* **What the exercise asks**
Go to the line in the entries below that holds "### Delete the record for the employee" and repeat exactly from there through the line that holds "Trying to delete", inclusive.

Collected data:
+++
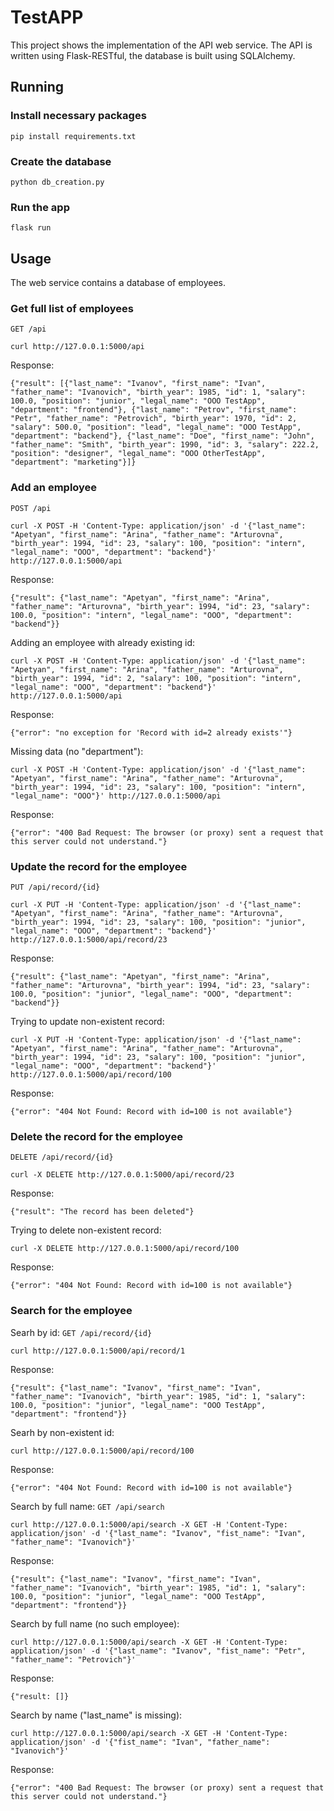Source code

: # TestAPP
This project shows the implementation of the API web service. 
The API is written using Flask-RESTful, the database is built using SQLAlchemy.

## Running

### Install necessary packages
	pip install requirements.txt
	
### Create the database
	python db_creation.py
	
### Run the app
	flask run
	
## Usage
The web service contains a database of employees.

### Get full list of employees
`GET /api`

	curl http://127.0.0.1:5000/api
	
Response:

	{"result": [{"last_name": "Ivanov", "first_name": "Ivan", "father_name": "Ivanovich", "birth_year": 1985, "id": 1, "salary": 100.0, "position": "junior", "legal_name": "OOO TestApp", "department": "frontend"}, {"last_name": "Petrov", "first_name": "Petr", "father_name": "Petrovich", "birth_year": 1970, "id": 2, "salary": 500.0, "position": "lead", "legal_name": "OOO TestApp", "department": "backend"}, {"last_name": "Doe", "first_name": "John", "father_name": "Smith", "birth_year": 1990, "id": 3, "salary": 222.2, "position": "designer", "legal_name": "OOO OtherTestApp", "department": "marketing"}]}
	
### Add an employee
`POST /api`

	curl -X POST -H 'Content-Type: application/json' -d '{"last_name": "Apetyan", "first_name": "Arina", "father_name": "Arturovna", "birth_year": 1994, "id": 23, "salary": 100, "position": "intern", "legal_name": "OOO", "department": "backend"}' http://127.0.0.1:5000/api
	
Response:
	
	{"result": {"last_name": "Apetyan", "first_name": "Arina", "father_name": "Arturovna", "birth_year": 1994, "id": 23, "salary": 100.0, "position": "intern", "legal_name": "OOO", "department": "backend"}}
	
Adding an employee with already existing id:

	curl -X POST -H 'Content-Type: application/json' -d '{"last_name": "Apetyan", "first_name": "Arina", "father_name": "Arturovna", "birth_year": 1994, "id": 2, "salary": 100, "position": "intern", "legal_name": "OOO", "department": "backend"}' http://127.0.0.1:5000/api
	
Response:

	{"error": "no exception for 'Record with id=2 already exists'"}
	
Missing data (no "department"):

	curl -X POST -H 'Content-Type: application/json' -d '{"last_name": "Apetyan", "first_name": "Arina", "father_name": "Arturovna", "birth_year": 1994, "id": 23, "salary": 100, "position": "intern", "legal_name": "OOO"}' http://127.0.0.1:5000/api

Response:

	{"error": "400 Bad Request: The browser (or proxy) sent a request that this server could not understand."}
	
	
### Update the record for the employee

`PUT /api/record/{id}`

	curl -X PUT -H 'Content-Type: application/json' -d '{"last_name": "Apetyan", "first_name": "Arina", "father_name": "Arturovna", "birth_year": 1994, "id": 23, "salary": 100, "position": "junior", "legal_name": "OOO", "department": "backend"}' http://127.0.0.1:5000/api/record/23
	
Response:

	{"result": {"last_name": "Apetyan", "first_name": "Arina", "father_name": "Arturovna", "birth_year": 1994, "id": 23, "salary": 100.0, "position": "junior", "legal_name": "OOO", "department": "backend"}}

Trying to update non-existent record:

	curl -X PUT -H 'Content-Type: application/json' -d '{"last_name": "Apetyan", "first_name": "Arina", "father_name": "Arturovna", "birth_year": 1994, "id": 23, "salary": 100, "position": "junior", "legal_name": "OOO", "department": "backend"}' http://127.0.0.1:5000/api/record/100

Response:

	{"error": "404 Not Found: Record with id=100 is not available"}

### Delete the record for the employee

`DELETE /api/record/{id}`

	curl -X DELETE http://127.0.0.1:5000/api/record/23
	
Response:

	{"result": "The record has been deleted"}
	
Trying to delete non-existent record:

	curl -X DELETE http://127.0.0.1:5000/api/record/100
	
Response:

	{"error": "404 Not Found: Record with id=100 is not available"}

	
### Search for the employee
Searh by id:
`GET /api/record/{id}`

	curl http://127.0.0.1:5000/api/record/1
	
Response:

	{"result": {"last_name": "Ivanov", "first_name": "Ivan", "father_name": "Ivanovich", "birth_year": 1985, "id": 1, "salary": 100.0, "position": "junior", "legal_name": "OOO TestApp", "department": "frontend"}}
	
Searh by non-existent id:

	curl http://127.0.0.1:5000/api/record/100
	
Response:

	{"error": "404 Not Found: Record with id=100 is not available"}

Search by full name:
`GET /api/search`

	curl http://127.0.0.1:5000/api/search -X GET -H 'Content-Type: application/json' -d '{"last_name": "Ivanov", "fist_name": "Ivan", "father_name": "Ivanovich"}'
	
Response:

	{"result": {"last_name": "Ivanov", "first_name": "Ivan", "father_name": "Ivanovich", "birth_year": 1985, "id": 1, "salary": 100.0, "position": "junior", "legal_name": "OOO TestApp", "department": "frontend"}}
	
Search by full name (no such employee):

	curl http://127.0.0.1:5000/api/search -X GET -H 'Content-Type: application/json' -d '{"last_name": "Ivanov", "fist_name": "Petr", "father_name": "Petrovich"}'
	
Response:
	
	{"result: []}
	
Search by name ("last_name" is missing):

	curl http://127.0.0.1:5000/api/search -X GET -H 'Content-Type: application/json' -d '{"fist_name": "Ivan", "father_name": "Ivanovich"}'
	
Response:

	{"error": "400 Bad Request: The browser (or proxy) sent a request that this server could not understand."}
+++
* **Response area**
### Delete the record for the employee

`DELETE /api/record/{id}`

	curl -X DELETE http://127.0.0.1:5000/api/record/23
	
Response:

	{"result": "The record has been deleted"}
	
Trying to delete non-existent record:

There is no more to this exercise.